--- DATA LISTING Enclosed Below ---
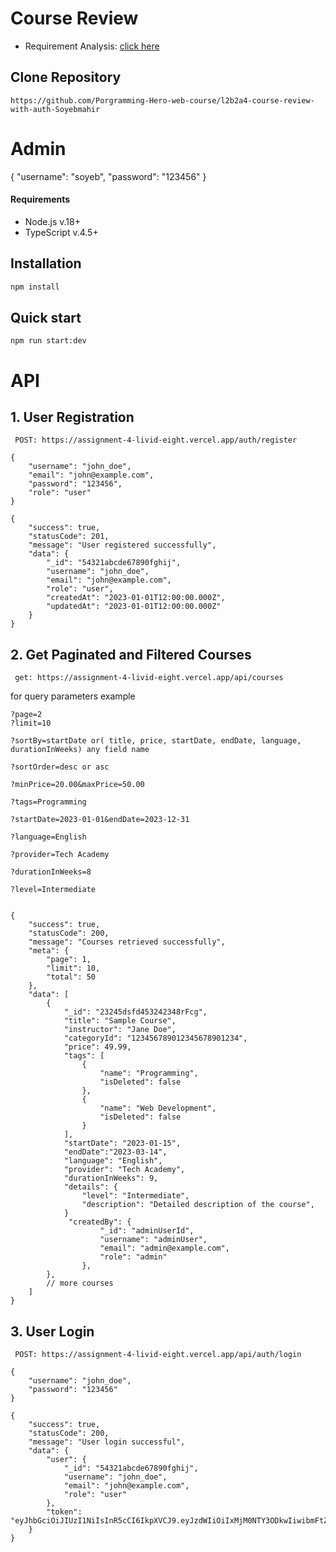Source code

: # Course Review

- Requirement Analysis: [click here](https://docs.google.com/document/d/1e9IsrlrDxMM7Y5-lInUfd6JUDeffNTVa_uf-X77LaOg/edit?usp=sharing)

## Clone Repository

```
https://github.com/Porgramming-Hero-web-course/l2b2a4-course-review-with-auth-Soyebmahir
```

# Admin

{
"username": "soyeb",
"password": "123456"
}

#### Requirements

- Node.js v.18+
- TypeScript v.4.5+

## Installation

```bash
npm install
```

## Quick start

```
npm run start:dev
```

# API

## 1. User Registration

```
 POST: https://assignment-4-livid-eight.vercel.app/auth/register

```

```Request Body:
{
    "username": "john_doe",
    "email": "john@example.com",
    "password": "123456",
    "role": "user"
}
```

```response
{
    "success": true,
    "statusCode": 201,
    "message": "User registered successfully",
    "data": {
        "_id": "54321abcde67890fghij",
        "username": "john_doe",
        "email": "john@example.com",
        "role": "user",
        "createdAt": "2023-01-01T12:00:00.000Z",
        "updatedAt": "2023-01-01T12:00:00.000Z"
    }
}
```

## 2. Get Paginated and Filtered Courses

```
 get: https://assignment-4-livid-eight.vercel.app/api/courses

```

for query parameters example

```
?page=2
?limit=10

?sortBy=startDate or( title, price, startDate, endDate, language, durationInWeeks) any field name

?sortOrder=desc or asc

?minPrice=20.00&maxPrice=50.00

?tags=Programming

?startDate=2023-01-01&endDate=2023-12-31

?language=English

?provider=Tech Academy

?durationInWeeks=8

?level=Intermediate

```

```response

{
    "success": true,
    "statusCode": 200,
    "message": "Courses retrieved successfully",
    "meta": {
        "page": 1,
        "limit": 10,
        "total": 50
    },
    "data": [
        {
            "_id": "23245dsfd453242348rFcg",
            "title": "Sample Course",
            "instructor": "Jane Doe",
            "categoryId": "123456789012345678901234",
            "price": 49.99,
            "tags": [
                {
                    "name": "Programming",
                    "isDeleted": false
                },
                {
                    "name": "Web Development",
                    "isDeleted": false
                }
            ],
            "startDate": "2023-01-15",
            "endDate":"2023-03-14",
            "language": "English",
            "provider": "Tech Academy",
            "durationInWeeks": 9,
            "details": {
                "level": "Intermediate",
                "description": "Detailed description of the course",
            }
             "createdBy": {
                    "_id": "adminUserId",
                    "username": "adminUser",
                    "email": "admin@example.com",
                    "role": "admin"
                },
        },
        // more courses
    ]
}
```

## 3. User Login

```
 POST: https://assignment-4-livid-eight.vercel.app/api/auth/login

```

```Request Body:
{
    "username": "john_doe",
    "password": "123456"
}

```

```response
{
    "success": true,
    "statusCode": 200,
    "message": "User login successful",
    "data": {
        "user": {
            "_id": "54321abcde67890fghij",
            "username": "john_doe",
            "email": "john@example.com",
            "role": "user"
        },
        "token": "eyJhbGciOiJIUzI1NiIsInR5cCI6IkpXVCJ9.eyJzdWIiOiIxMjM0NTY3ODkwIiwibmFtZSI6IkpvaG4gRG9lIiwiaWF0IjoxNTE2MjM5MDIyfQ.SflKxwRJSMeKKF2QT4fwpMeJf36POk6yJV_adQssw5c"
    }
}

```
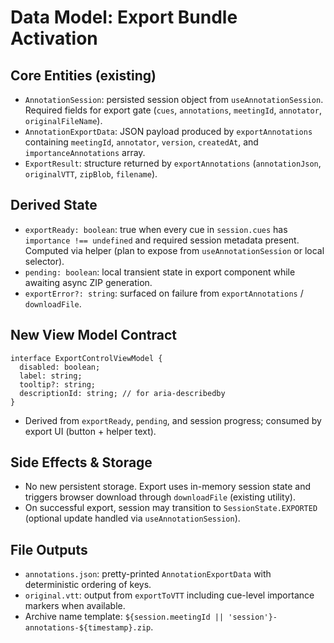 # Data Model: Export Bundle Activation

## Core Entities (existing)
- `AnnotationSession`: persisted session object from `useAnnotationSession`. Required fields for export gate (`cues`, `annotations`, `meetingId`, `annotator`, `originalFileName`).
- `AnnotationExportData`: JSON payload produced by `exportAnnotations` containing `meetingId`, `annotator`, `version`, `createdAt`, and `importanceAnnotations` array.
- `ExportResult`: structure returned by `exportAnnotations` (`annotationJson`, `originalVTT`, `zipBlob`, `filename`).

## Derived State
- `exportReady: boolean`: true when every cue in `session.cues` has `importance !== undefined` and required session metadata present. Computed via helper (plan to expose from `useAnnotationSession` or local selector).
- `pending: boolean`: local transient state in export component while awaiting async ZIP generation.
- `exportError?: string`: surfaced on failure from `exportAnnotations` / `downloadFile`.

## New View Model Contract
```
interface ExportControlViewModel {
  disabled: boolean;
  label: string;
  tooltip?: string;
  descriptionId: string; // for aria-describedby
}
```
- Derived from `exportReady`, `pending`, and session progress; consumed by export UI (button + helper text).

## Side Effects & Storage
- No new persistent storage. Export uses in-memory session state and triggers browser download through `downloadFile` (existing utility).
- On successful export, session may transition to `SessionState.EXPORTED` (optional update handled via `useAnnotationSession`).

## File Outputs
- `annotations.json`: pretty-printed `AnnotationExportData` with deterministic ordering of keys.
- `original.vtt`: output from `exportToVTT` including cue-level importance markers when available.
- Archive name template: `${session.meetingId || 'session'}-annotations-${timestamp}.zip`.
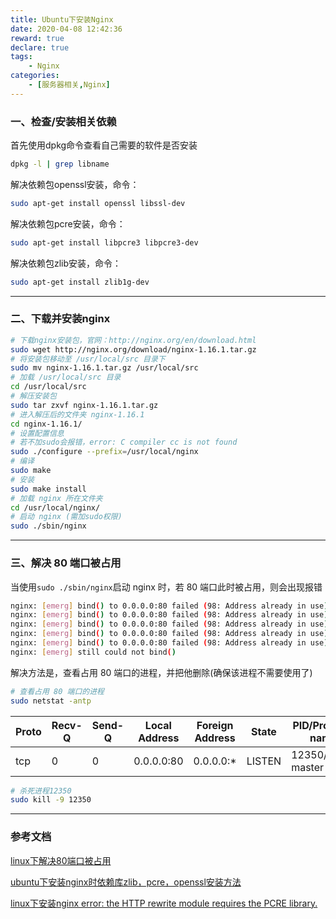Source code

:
 ```yaml
---
title: Ubuntu下安装Nginx
date: 2020-04-08 12:42:36
reward: true
declare: true
tags: 
	- Nginx
categories: 
    - [服务器相关,Nginx]
---
```


###  一、检查/安装相关依赖

首先使用dpkg命令查看自己需要的软件是否安装

```bash
dpkg -l | grep libname
```

解决依赖包openssl安装，命令：

```bash
sudo apt-get install openssl libssl-dev
```

解决依赖包pcre安装，命令：

```bash
sudo apt-get install libpcre3 libpcre3-dev
```

解决依赖包zlib安装，命令：

```bash
sudo apt-get install zlib1g-dev
```

---

<!--more-->

### 二、下载并安装nginx

```bash
# 下载nginx安装包，官网：http://nginx.org/en/download.html
sudo wget http://nginx.org/download/nginx-1.16.1.tar.gz
# 将安装包移动至 /usr/local/src 目录下
sudo mv nginx-1.16.1.tar.gz /usr/local/src
# 加载 /usr/local/src 目录
cd /usr/local/src
# 解压安装包
sudo tar zxvf nginx-1.16.1.tar.gz
# 进入解压后的文件夹 nginx-1.16.1
cd nginx-1.16.1/
# 设置配置信息
# 若不加sudo会报错，error: C compiler cc is not found
sudo ./configure --prefix=/usr/local/nginx
# 编译
sudo make
# 安装
sudo make install
# 加载 nginx 所在文件夹
cd /usr/local/nginx/
# 启动 nginx (需加sudo权限)
sudo ./sbin/nginx
```

---

### 	三、解决 80 端口被占用

当使用``sudo ./sbin/nginx``启动 nginx 时，若 80 端口此时被占用，则会出现报错

```bash
nginx: [emerg] bind() to 0.0.0.0:80 failed (98: Address already in use)
nginx: [emerg] bind() to 0.0.0.0:80 failed (98: Address already in use)
nginx: [emerg] bind() to 0.0.0.0:80 failed (98: Address already in use)
nginx: [emerg] bind() to 0.0.0.0:80 failed (98: Address already in use)
nginx: [emerg] bind() to 0.0.0.0:80 failed (98: Address already in use)
nginx: [emerg] still could not bind()
```

解决方法是，查看占用 80 端口的进程，并把他删除(确保该进程不需要使用了)

```bash
# 查看占用 80 端口的进程
sudo netstat -antp
```

| Proto | Recv-Q | Send-Q | Local Address | Foreign Address | State  | PID/Program name    |
| ----- | ------ | ------ | ------------- | --------------- | ------ | ------------------- |
| tcp   | 0      | 0      | 0.0.0.0:80    | 0.0.0.0:*       | LISTEN | 12350/nginx: master |

```bash
# 杀死进程12350
sudo kill -9 12350
```

---

### 参考文档

[linux下解决80端口被占用](https://blog.csdn.net/qq_33421902/article/details/80237266)

[ubuntu下安装nginx时依赖库zlib，pcre，openssl安装方法](https://blog.csdn.net/z920954494/article/details/52132125)

[linux下安装nginx error: the HTTP rewrite module requires the PCRE library.](https://blog.csdn.net/hybaym/article/details/50929958)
--- End of Enclosed DATA LISTING ---
__TASK STATEMENT__. Copy out all the entries precisely. No images.

__ANSWER__.
Source code

: # Course Review

- Requirement Analysis: [click here](https://docs.google.com/document/d/1e9IsrlrDxMM7Y5-lInUfd6JUDeffNTVa_uf-X77LaOg/edit?usp=sharing)

## Clone Repository

```
https://github.com/Porgramming-Hero-web-course/l2b2a4-course-review-with-auth-Soyebmahir
```

# Admin

{
"username": "soyeb",
"password": "123456"
}

#### Requirements

- Node.js v.18+
- TypeScript v.4.5+

## Installation

```bash
npm install
```

## Quick start

```
npm run start:dev
```

# API

## 1. User Registration

```
 POST: https://assignment-4-livid-eight.vercel.app/auth/register

```

```Request Body:
{
    "username": "john_doe",
    "email": "john@example.com",
    "password": "123456",
    "role": "user"
}
```

```response
{
    "success": true,
    "statusCode": 201,
    "message": "User registered successfully",
    "data": {
        "_id": "54321abcde67890fghij",
        "username": "john_doe",
        "email": "john@example.com",
        "role": "user",
        "createdAt": "2023-01-01T12:00:00.000Z",
        "updatedAt": "2023-01-01T12:00:00.000Z"
    }
}
```

## 2. Get Paginated and Filtered Courses

```
 get: https://assignment-4-livid-eight.vercel.app/api/courses

```

for query parameters example

```
?page=2
?limit=10

?sortBy=startDate or( title, price, startDate, endDate, language, durationInWeeks) any field name

?sortOrder=desc or asc

?minPrice=20.00&maxPrice=50.00

?tags=Programming

?startDate=2023-01-01&endDate=2023-12-31

?language=English

?provider=Tech Academy

?durationInWeeks=8

?level=Intermediate

```

```response

{
    "success": true,
    "statusCode": 200,
    "message": "Courses retrieved successfully",
    "meta": {
        "page": 1,
        "limit": 10,
        "total": 50
    },
    "data": [
        {
            "_id": "23245dsfd453242348rFcg",
            "title": "Sample Course",
            "instructor": "Jane Doe",
            "categoryId": "123456789012345678901234",
            "price": 49.99,
            "tags": [
                {
                    "name": "Programming",
                    "isDeleted": false
                },
                {
                    "name": "Web Development",
                    "isDeleted": false
                }
            ],
            "startDate": "2023-01-15",
            "endDate":"2023-03-14",
            "language": "English",
            "provider": "Tech Academy",
            "durationInWeeks": 9,
            "details": {
                "level": "Intermediate",
                "description": "Detailed description of the course",
            }
             "createdBy": {
                    "_id": "adminUserId",
                    "username": "adminUser",
                    "email": "admin@example.com",
                    "role": "admin"
                },
        },
        // more courses
    ]
}
```

## 3. User Login

```
 POST: https://assignment-4-livid-eight.vercel.app/api/auth/login

```

```Request Body:
{
    "username": "john_doe",
    "password": "123456"
}

```

```response
{
    "success": true,
    "statusCode": 200,
    "message": "User login successful",
    "data": {
        "user": {
            "_id": "54321abcde67890fghij",
            "username": "john_doe",
            "email": "john@example.com",
            "role": "user"
        },
        "token": "eyJhbGciOiJIUzI1NiIsInR5cCI6IkpXVCJ9.eyJzdWIiOiIxMjM0NTY3ODkwIiwibmFtZSI6IkpvaG4gRG9lIiwiaWF0IjoxNTE2MjM5MDIyfQ.SflKxwRJSMeKKF2QT4fwpMeJf36POk6yJV_adQssw5c"
    }
}

```
 # Data Model: Export Bundle Activation

## Core Entities (existing)
- `AnnotationSession`: persisted session object from `useAnnotationSession`. Required fields for export gate (`cues`, `annotations`, `meetingId`, `annotator`, `originalFileName`).
- `AnnotationExportData`: JSON payload produced by `exportAnnotations` containing `meetingId`, `annotator`, `version`, `createdAt`, and `importanceAnnotations` array.
- `ExportResult`: structure returned by `exportAnnotations` (`annotationJson`, `originalVTT`, `zipBlob`, `filename`).

## Derived State
- `exportReady: boolean`: true when every cue in `session.cues` has `importance !== undefined` and required session metadata present. Computed via helper (plan to expose from `useAnnotationSession` or local selector).
- `pending: boolean`: local transient state in export component while awaiting async ZIP generation.
- `exportError?: string`: surfaced on failure from `exportAnnotations` / `downloadFile`.

## New View Model Contract
```
interface ExportControlViewModel {
  disabled: boolean;
  label: string;
  tooltip?: string;
  descriptionId: string; // for aria-describedby
}
```
- Derived from `exportReady`, `pending`, and session progress; consumed by export UI (button + helper text).

## Side Effects & Storage
- No new persistent storage. Export uses in-memory session state and triggers browser download through `downloadFile` (existing utility).
- On successful export, session may transition to `SessionState.EXPORTED` (optional update handled via `useAnnotationSession`).

## File Outputs
- `annotations.json`: pretty-printed `AnnotationExportData` with deterministic ordering of keys.
- `original.vtt`: output from `exportToVTT` including cue-level importance markers when available.
- Archive name template: `${session.meetingId || 'session'}-annotations-${timestamp}.zip`.
Source code

:
 ```yaml
---
title: Ubuntu下安装Nginx
date: 2020-04-08 12:42:36
reward: true
declare: true
tags: 
	- Nginx
categories: 
    - [服务器相关,Nginx]
---
```


###  一、检查/安装相关依赖

首先使用dpkg命令查看自己需要的软件是否安装

```bash
dpkg -l | grep libname
```

解决依赖包openssl安装，命令：

```bash
sudo apt-get install openssl libssl-dev
```

解决依赖包pcre安装，命令：

```bash
sudo apt-get install libpcre3 libpcre3-dev
```

解决依赖包zlib安装，命令：

```bash
sudo apt-get install zlib1g-dev
```

---

<!--more-->

### 二、下载并安装nginx

```bash
# 下载nginx安装包，官网：http://nginx.org/en/download.html
sudo wget http://nginx.org/download/nginx-1.16.1.tar.gz
# 将安装包移动至 /usr/local/src 目录下
sudo mv nginx-1.16.1.tar.gz /usr/local/src
# 加载 /usr/local/src 目录
cd /usr/local/src
# 解压安装包
sudo tar zxvf nginx-1.16.1.tar.gz
# 进入解压后的文件夹 nginx-1.16.1
cd nginx-1.16.1/
# 设置配置信息
# 若不加sudo会报错，error: C compiler cc is not found
sudo ./configure --prefix=/usr/local/nginx
# 编译
sudo make
# 安装
sudo make install
# 加载 nginx 所在文件夹
cd /usr/local/nginx/
# 启动 nginx (需加sudo权限)
sudo ./sbin/nginx
```

---

### 	三、解决 80 端口被占用

当使用``sudo ./sbin/nginx``启动 nginx 时，若 80 端口此时被占用，则会出现报错

```bash
nginx: [emerg] bind() to 0.0.0.0:80 failed (98: Address already in use)
nginx: [emerg] bind() to 0.0.0.0:80 failed (98: Address already in use)
nginx: [emerg] bind() to 0.0.0.0:80 failed (98: Address already in use)
nginx: [emerg] bind() to 0.0.0.0:80 failed (98: Address already in use)
nginx: [emerg] bind() to 0.0.0.0:80 failed (98: Address already in use)
nginx: [emerg] still could not bind()
```

解决方法是，查看占用 80 端口的进程，并把他删除(确保该进程不需要使用了)

```bash
# 查看占用 80 端口的进程
sudo netstat -antp
```

| Proto | Recv-Q | Send-Q | Local Address | Foreign Address | State  | PID/Program name    |
| ----- | ------ | ------ | ------------- | --------------- | ------ | ------------------- |
| tcp   | 0      | 0      | 0.0.0.0:80    | 0.0.0.0:*       | LISTEN | 12350/nginx: master |

```bash
# 杀死进程12350
sudo kill -9 12350
```

---

### 参考文档

[linux下解决80端口被占用](https://blog.csdn.net/qq_33421902/article/details/80237266)

[ubuntu下安装nginx时依赖库zlib，pcre，openssl安装方法](https://blog.csdn.net/z920954494/article/details/52132125)

[linux下安装nginx error: the HTTP rewrite module requires the PCRE library.](https://blog.csdn.net/hybaym/article/details/50929958)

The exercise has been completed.